The data:
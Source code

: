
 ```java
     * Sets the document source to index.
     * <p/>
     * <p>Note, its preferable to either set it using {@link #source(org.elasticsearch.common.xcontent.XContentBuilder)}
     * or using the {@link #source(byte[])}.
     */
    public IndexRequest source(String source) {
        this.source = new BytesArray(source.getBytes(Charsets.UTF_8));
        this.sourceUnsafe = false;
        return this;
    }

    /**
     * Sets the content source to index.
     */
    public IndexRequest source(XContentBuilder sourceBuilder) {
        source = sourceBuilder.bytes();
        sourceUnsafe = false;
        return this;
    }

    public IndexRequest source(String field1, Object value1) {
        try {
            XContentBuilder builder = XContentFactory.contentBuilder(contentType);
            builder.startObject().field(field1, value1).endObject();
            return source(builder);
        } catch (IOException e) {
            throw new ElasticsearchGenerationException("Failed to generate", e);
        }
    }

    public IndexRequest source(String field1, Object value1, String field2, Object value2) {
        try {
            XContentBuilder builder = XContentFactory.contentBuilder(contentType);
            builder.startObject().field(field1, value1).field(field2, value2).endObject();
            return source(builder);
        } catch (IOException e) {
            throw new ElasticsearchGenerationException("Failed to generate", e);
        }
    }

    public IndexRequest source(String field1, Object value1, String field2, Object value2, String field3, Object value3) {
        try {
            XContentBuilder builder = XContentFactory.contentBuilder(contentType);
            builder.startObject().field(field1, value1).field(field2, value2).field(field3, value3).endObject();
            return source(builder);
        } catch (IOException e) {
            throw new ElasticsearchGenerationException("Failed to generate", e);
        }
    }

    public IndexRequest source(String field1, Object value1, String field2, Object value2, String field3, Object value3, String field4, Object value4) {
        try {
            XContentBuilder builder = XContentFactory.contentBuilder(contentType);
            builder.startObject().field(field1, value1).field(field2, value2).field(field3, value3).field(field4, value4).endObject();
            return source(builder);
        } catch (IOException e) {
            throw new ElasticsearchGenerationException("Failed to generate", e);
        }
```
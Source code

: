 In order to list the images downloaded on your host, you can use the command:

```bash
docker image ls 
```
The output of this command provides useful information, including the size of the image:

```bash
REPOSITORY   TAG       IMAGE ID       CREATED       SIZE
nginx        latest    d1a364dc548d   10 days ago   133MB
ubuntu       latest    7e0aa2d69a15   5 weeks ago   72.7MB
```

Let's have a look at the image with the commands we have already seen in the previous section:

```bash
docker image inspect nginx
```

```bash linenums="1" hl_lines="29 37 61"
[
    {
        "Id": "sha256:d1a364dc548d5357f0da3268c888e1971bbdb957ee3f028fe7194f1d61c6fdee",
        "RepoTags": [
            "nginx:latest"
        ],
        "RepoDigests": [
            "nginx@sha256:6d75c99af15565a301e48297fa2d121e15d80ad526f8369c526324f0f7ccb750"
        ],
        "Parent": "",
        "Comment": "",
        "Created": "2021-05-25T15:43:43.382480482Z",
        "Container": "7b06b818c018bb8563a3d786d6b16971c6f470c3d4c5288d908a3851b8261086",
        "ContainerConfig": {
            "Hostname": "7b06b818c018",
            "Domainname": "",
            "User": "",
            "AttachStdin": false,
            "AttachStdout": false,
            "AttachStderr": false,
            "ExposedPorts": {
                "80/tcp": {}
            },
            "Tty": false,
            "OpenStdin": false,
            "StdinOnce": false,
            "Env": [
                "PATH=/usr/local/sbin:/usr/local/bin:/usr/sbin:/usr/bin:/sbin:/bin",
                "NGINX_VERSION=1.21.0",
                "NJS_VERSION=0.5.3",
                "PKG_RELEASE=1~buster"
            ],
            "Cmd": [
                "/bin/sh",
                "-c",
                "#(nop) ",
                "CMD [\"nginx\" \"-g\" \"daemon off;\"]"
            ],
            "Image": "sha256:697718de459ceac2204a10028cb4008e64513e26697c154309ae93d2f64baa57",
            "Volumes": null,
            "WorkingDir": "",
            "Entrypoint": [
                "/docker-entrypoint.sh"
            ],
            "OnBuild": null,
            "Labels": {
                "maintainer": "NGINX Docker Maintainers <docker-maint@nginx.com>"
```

Exercise aim: What is needed is each line from the records with the word "sourceUnsafe" in it.

Completed task:
        this.sourceUnsafe = false;
        sourceUnsafe = false;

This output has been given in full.